This is my first time sharing my handmade pasta! Today, I made Doppio with Two Flavors:

Ricotta, Walnut & Roquefort

Ricotta with Caramelized Pear Purée

The dough is made with 00 flour, 1 egg, and beetroot purée, giving it this beautiful color.

I'm excited to share more pasta creations! What do you think? Would you try these flavors?

by Fair_Maintenance_552

5 Comments

  1. damn this shape for the first try, ggs dude looks great

  2. Fair_Maintenance_552

    The AutoModerator asked for a recipe, so here it is!

    Recipe:

    Dough:

    175g 00 flour
    1 egg
    40g beetroot purée

    Filling:

    1. Ricotta, walnut & Roquefort
    2. Ricotta with caramelized pear purée

    Instructions:

    1. Mix flour, egg, and beetroot purée until a dough forms. Knead for 10 min. Let it rest for 30 min.

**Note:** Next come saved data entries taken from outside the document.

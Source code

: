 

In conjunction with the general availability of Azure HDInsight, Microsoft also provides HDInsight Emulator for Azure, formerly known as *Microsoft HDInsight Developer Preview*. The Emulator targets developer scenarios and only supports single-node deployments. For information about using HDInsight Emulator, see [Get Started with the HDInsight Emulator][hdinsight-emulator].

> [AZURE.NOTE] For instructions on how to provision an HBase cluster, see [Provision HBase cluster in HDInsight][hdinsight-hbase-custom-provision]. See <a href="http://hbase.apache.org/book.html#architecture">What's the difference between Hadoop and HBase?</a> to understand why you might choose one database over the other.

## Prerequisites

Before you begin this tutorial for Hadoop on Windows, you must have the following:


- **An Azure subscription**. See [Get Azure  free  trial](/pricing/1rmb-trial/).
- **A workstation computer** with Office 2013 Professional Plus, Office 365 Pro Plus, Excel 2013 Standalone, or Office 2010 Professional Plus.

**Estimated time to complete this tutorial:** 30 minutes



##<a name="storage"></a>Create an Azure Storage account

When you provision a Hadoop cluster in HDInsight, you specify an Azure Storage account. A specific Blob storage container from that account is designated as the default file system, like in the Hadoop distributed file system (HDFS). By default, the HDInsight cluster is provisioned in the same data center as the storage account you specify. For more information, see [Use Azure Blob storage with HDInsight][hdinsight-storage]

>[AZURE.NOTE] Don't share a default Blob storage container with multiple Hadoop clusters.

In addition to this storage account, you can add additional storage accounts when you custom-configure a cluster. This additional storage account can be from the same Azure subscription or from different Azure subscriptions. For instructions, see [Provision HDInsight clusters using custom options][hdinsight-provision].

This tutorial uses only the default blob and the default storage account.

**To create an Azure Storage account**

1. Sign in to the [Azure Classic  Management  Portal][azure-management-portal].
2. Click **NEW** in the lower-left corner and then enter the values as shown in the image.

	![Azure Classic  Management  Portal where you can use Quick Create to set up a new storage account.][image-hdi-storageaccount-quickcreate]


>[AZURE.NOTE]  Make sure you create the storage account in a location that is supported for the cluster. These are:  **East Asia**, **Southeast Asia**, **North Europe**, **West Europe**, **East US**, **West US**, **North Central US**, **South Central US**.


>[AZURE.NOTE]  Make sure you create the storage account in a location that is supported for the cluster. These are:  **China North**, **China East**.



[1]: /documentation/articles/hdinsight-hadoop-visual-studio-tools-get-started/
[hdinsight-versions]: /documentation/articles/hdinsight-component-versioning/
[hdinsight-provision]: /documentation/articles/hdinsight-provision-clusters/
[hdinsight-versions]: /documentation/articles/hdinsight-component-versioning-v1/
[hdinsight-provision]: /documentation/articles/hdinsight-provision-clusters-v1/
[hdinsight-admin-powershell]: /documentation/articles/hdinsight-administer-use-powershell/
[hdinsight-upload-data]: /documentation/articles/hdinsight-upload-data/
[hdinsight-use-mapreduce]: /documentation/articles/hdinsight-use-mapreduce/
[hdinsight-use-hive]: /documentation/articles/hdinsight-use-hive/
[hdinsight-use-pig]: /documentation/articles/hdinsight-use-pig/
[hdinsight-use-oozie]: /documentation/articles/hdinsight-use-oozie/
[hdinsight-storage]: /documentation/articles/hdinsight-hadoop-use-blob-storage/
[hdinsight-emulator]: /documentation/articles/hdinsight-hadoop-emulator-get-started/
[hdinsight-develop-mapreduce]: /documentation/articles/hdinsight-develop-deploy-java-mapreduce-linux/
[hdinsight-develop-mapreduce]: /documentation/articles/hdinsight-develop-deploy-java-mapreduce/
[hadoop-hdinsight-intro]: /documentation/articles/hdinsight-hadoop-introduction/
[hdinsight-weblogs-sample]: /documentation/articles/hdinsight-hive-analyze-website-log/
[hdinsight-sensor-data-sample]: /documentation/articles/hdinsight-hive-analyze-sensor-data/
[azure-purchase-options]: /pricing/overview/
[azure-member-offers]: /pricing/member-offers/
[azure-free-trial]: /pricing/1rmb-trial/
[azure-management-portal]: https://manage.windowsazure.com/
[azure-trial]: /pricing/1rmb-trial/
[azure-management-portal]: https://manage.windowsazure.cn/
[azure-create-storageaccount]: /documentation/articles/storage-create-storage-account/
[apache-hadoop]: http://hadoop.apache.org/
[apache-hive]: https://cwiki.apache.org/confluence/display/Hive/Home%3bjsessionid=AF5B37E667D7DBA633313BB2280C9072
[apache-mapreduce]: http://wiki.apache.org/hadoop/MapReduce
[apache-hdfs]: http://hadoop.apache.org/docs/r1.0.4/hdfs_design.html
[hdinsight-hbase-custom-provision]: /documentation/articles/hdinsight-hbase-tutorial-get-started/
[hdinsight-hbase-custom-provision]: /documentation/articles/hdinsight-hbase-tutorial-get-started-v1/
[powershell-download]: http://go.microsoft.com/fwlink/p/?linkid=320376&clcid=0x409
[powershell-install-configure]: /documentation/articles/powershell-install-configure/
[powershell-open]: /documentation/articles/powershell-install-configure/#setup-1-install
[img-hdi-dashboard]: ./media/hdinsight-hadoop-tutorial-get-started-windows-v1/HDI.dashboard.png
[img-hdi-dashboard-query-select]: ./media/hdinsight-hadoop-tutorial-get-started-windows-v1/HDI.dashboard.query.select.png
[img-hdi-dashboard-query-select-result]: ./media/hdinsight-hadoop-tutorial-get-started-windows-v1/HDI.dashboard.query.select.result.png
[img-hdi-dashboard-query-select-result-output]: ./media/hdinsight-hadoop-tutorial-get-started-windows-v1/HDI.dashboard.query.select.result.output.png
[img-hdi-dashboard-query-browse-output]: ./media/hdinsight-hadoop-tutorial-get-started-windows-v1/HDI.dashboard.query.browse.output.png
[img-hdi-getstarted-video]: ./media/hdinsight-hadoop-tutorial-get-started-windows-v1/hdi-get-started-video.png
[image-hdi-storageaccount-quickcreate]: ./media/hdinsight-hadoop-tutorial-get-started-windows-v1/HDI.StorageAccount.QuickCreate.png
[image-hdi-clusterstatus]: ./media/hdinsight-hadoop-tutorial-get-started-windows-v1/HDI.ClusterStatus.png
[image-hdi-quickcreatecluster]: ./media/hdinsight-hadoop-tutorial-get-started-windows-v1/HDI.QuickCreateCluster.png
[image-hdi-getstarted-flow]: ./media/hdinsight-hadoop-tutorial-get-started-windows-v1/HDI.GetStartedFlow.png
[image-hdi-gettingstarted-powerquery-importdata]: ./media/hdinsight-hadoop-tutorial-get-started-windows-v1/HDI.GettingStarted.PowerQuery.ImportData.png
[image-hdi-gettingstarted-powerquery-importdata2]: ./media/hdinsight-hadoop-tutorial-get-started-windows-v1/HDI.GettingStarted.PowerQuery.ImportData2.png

    2. Roll out the dough thinly.

    3. Using a piping bag, place filling along both edges of the dough.

    4. Fold towards the center, rolling it up like you’re Snoop Dogg handling business.

    5. Cut into individual doppio and seal the edges.

    6. Boil in salted water for 3-4 minutes. Serve with butter or sauce.

  3. custardgun

    Love it, looking forward to seeing more of your handiwork.

  4. agmanning

    Seriously?
    Most people don’t manage tagliatelle on their first go!